The Bugatti Type 32, commonly called the Tank de Tours, was a streamlined racing car built in 1923. It was built to compete in the
French Grand Prix, which was held on July 2 in Tours on the same year.

The nickname of the car comes from its particular shape, which resembles battle tanks of its era, as well as the location of the Grand Prix. Another Bugatti model that earned the nickname "Tank" for its design and aerodynamics was the 57G Tank from 1936.

Overview

Designed especially for the 1923 French Grand Prix in Tours, this original car by Ettore Bugatti was designed to be simple and quickly assembled.

The first prototype with an aerodynamic aluminium body was built in six months around the 1,991cc in-line 8-cylinder engine used in prior Bugatti Type 30. The engine rated 90 hp for the competition and weighted for approximately 650 kg.

Design
Compared to the previous competition model, the Type 29. the Type 32 only shared the motorization with the previous model.

Type 32 was small in size, with a wheelbase of 1,994m, like the Bugatti Type 13. 5 models of Type 32 were produced.
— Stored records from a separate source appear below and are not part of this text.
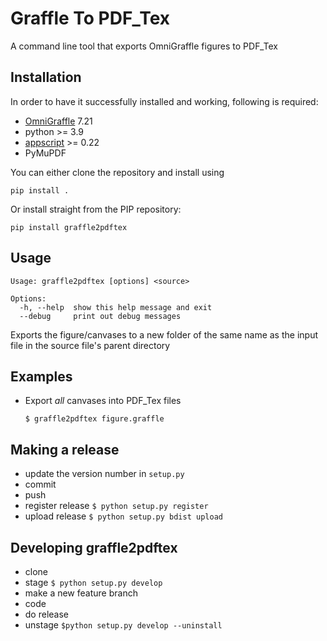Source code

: Graffle To PDF_Tex
=======================

A command line tool that exports OmniGraffle figures to PDF_Tex

Installation
------------

In order to have it successfully installed and working, following is required:

-   [OmniGraffle](http://www.omnigroup.com/mailman/archive/omnigraffle-users/2008/004785.html) 7.21
-   python \>= 3.9
-   [appscript](http://appscript.sourceforge.net/py-appscript/index.html) \>= 0.22
-   PyMuPDF

You can either clone the repository and install using 

    pip install .

Or install straight from the PIP repository:

    pip install graffle2pdftex

Usage
-----

    Usage: graffle2pdftex [options] <source>

    Options:
      -h, --help  show this help message and exit
      --debug     print out debug messages

Exports the figure/canvases to a new folder of the same name as the input file in the source file's parent directory

Examples
--------

-   Export *all* canvases into PDF_Tex files

    ```
    $ graffle2pdftex figure.graffle
    ```

Making a release
----------------

- update the version number in `setup.py`
- commit
- push
- register release `$ python setup.py register`
- upload release `$ python setup.py bdist upload`

Developing graffle2pdftex
-----------------------------

- clone
- stage `$ python setup.py develop`
- make a new feature branch
- code
- do release
- unstage `$python setup.py develop --uninstall`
In addition to the prototype, four racing capable cars were made,

Each model came with the 2.0 L (1991 cc/121 in³) straight-8 engine based on that in the Type 30.
It was a longitudinal engine with 8 cylinders in line and 5 five bearings with main bearings on the crankshaft.  It had 3 valves per cylinder, two intake and one discharge, operated by a single camshaft
Brakes hydraulically actuated at the front and mechanically actuated (metal cable) at the rear.

The Type 32 was the first Bugatti to be fitted with roller-bearing big ends in order to improve the bottom-end reliability.
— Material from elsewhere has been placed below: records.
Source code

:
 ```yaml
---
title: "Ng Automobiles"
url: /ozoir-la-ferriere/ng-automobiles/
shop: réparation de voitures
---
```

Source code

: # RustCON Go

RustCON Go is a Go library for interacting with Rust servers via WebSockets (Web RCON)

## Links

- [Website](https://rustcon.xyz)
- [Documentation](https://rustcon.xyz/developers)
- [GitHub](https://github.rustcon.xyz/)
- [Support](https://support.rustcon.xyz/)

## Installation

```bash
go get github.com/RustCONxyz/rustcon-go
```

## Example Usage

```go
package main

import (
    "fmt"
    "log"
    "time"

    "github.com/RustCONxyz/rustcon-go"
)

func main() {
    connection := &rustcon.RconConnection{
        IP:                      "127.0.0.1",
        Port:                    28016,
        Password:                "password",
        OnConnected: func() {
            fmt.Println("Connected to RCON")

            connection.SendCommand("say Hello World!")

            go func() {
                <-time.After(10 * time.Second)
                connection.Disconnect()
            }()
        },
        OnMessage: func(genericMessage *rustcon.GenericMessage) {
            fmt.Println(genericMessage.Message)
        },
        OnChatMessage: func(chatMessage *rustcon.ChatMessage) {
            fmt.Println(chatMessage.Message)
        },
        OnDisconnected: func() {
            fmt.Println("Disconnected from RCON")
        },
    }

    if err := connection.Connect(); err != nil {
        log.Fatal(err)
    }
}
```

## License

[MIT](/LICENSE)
The Type 32 also broke new ground (for a racing Bug) by using a three-speed and reverse transaxle unit, the exceptionally short wheelbase and long straight-8 engine making a conventional gearbox difficult to accommodate. It also heralded a hydraulic front brake actuation.

Despite the low center of gravity, its grip on the road was not good. The reason for this was due to its aerodynamics being similar to that of a wing profile, which meant that the vehicle could tend to rise at high speeds. Also, its short wheelbase contributed to the problem.

Specifications
 Track: 41.4 in (1052 mm)
 Power: 90 hp (67 kW)

Racing and legacy
4 race-capable cars were built for the 1923 French Grand Prix. The following Type 32 participated at the Tours race:
 No. 6, with Ernest Friderich, who finished third at the finish
 No. 18, driven by the Prince of Cystria, retired on lap 12
 No. 11, driven by Pierre de Vizcaya, retired at the start after an accident
 No. 16, driven by Pierre Marco, retired on the third lap3

During the race, the Type 32 reached the top speed of 180 km / h on the main straight. The French GP was Type 32's only GP race. However, for example the No. 6 (chassis No. 4059) was acquired by Mr. Junek from Czechoslovakia, who was racing with the car for the rest of 1923 and won for example the 3rd hill climb Schöberbergrennen. 

Type 32 was replaced by the brand's most successful model in racing, the Bugatti Type 35.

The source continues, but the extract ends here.